Vettel was fighting with Schumacher and Alpine’s Esteban Ocon for ninth place having recovered from a pitlane start when the incident occurred at the start of Lap 54.

Schumacher and Ocon ran wide at Turn 17 allowing Vettel to move in front as they crossed the finish line to start the next lap, only for Schumacher, with the help of DRS, to make a move at the first corner.

But the manoeuvre ended in contact as Vettel, unsighted by Schumacher’s Haas on his inside, turned in, leaving both with damage and ending hopes of a points finish.

The four-time world champion retired on the spot, while Schumacher had to pit from repairs before limping home 15th.

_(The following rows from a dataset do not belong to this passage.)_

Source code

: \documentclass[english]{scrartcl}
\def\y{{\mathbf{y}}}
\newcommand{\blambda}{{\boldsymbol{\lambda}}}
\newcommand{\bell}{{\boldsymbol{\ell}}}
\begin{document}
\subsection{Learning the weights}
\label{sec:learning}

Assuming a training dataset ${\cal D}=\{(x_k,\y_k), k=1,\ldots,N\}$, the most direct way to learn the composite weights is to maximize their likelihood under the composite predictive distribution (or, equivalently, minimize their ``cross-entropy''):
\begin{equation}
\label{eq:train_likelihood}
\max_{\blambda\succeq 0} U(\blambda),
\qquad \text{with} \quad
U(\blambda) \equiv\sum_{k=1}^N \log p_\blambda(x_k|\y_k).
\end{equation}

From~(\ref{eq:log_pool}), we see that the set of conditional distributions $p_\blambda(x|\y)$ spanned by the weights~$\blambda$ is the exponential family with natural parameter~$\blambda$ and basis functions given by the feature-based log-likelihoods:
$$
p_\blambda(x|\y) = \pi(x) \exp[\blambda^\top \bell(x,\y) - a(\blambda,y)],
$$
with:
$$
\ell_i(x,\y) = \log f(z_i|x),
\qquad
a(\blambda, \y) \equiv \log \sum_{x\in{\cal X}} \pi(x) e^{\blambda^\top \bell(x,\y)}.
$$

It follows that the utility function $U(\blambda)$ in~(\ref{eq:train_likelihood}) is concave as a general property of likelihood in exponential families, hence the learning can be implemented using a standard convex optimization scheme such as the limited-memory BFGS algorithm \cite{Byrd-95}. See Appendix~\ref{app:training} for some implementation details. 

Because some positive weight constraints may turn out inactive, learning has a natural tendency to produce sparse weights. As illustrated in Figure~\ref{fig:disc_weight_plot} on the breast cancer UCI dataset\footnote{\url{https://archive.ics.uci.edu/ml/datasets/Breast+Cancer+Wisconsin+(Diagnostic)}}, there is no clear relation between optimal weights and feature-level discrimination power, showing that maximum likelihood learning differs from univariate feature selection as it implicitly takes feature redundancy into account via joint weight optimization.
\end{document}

Speaking to Sky Sports F1, Vettel, who is a close friend and mentor to Schumacher, was downbeat at seeing a second consecutive top-10 finish slip away.

“Of course, stupid for both of us. That’s what remains,” Vettel said. “I’m sorry we’re both out [of the points].

“I thought I had the corner and was in front, I didn’t expect him. Then when I saw him, it was too late. I’ll have to look at it again. But it’s bitter for both of us, of course.”

While Vettel admitted overtaking had been harder than he anticipated in the inaugural Miami GP, he felt a P8 finish had been within reach.

“It was very, very difficult to overtake. I would have thought it would have been easier,” he said.

“I was much faster at the start and then lost a bit of momentum, always felt a step too late. Of course, we benefited from the safety car. I think we could have finished at least eighth today.”

Giving his side of the incident, Schumacher refused to apportion blame despite losing the chance to secure his first career points in F1.

“I don’t really know. It’s obviously super difficult to see things in the rear-view mirrors of these cars,” Schumacher explained, as quoted by “It was a very unfortunate way to end the race today.”

When asked if his move was a little optimistic in hindsight, the German replied: “I don’t know. I tried not to go super deep, tried to leave a bit of room, but clearly it was a bit too tight.”

Despite the FIA stewards reviewing the clash, it ultimately decided neither driver was predominately to blame, labelling it a racing incident.